Time Exists Only In Us

As I prepare for a very long work week, it's nice to consider that time will only move slowly if I will it to do so. This is not a complex idea. In fact, people have been saying it for years... time is not a real thing, rather it is just our perception of our own journey through this life. Space does not feel time. To us it seems to take things in space millions of life times just to accomplish a simple act like crashing or separating or creating. And as we receive more images of new extra-solar planets it becomes clearer and clearer that we don't really understand time... it's like music, a magical thing that it seems we have invented but cannot truly explain.
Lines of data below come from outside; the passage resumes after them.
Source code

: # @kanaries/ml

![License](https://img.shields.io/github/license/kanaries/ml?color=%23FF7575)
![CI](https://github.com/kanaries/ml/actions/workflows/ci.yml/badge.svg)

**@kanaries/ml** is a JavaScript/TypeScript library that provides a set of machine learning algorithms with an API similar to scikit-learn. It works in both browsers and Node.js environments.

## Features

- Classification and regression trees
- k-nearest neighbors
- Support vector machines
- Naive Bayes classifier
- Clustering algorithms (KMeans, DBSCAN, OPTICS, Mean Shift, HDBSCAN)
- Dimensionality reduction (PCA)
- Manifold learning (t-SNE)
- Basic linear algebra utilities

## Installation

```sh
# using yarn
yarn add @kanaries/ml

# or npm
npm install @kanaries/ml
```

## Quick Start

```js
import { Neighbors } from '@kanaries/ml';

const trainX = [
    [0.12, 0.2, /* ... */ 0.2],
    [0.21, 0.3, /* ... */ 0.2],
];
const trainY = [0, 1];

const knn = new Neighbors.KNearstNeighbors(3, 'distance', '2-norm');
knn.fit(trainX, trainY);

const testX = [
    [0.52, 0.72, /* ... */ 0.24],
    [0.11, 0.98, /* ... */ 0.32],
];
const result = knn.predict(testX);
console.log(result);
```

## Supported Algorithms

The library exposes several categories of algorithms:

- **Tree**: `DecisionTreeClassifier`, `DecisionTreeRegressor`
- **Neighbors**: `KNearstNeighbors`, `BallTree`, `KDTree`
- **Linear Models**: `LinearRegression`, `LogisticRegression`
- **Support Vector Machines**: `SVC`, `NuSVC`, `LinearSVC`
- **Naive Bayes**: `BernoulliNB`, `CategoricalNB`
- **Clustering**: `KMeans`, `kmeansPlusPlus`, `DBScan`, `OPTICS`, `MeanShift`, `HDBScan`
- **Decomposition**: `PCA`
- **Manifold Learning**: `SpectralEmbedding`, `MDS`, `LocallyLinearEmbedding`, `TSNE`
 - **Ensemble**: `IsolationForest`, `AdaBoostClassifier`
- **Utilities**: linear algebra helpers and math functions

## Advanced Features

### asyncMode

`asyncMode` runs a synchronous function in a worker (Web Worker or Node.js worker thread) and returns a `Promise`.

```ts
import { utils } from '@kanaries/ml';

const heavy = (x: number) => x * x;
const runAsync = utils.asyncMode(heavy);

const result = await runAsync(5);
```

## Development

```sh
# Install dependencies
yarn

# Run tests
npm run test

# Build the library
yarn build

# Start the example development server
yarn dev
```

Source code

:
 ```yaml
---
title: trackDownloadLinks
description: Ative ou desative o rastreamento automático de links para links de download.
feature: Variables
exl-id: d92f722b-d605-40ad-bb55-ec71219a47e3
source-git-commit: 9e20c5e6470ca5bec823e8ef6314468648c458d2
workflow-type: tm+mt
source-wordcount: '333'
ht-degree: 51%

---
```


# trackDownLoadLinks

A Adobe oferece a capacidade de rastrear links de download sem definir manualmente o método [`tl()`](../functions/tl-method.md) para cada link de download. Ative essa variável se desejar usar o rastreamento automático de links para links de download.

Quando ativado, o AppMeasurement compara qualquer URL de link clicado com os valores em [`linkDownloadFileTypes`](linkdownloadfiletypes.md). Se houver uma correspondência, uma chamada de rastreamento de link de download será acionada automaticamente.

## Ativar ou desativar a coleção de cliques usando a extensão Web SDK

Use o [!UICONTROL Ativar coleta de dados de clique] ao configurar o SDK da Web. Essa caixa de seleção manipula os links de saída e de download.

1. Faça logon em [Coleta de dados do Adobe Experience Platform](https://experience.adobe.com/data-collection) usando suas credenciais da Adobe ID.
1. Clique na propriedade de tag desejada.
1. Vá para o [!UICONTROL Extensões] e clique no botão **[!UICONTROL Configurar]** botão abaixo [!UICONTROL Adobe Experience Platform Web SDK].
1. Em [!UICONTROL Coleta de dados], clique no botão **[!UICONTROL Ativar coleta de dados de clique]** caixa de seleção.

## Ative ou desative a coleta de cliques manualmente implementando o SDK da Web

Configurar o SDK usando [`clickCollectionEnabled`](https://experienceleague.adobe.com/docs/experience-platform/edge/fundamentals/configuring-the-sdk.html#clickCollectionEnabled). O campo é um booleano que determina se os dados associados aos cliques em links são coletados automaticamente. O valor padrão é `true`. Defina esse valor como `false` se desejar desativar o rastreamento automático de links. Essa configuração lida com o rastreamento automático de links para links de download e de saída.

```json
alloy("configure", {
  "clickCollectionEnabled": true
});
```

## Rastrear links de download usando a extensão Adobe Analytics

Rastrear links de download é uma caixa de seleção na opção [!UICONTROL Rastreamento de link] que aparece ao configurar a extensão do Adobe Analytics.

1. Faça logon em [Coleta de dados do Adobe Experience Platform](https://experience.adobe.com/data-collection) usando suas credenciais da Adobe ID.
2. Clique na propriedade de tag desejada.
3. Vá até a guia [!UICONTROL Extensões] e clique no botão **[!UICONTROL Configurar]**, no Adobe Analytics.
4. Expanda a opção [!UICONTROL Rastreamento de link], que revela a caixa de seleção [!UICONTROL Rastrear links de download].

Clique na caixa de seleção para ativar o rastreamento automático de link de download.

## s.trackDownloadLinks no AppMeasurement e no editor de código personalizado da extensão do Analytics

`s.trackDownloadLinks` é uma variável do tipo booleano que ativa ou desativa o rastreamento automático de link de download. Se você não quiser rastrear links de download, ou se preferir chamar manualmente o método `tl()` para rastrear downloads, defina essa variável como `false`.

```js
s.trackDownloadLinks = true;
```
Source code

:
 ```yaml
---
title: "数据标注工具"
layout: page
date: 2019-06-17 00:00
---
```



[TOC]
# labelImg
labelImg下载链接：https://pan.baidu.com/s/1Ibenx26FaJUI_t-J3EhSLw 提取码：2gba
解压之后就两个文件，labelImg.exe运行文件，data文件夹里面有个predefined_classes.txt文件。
I have been very happy lately, but inevitably this feeling will not last. Even as I know these things I am excited about will actually go some where, I recognize that some hardship will come up and block in another part of my life. I welcome this because this is what life is all about. And without the bitter, the sweet ain't all that sweet. I've just completed a music video shoot on the Vegas strip and come back alive. I've finished the first draft of my latest short story. And several projects I have been sitting on for a while are finally being explored and accepted. Soon I will be back in Florida for a week to see two old friends get married. It's wonderful to know they will officially be as together as they have felt for the last half decade in spirit.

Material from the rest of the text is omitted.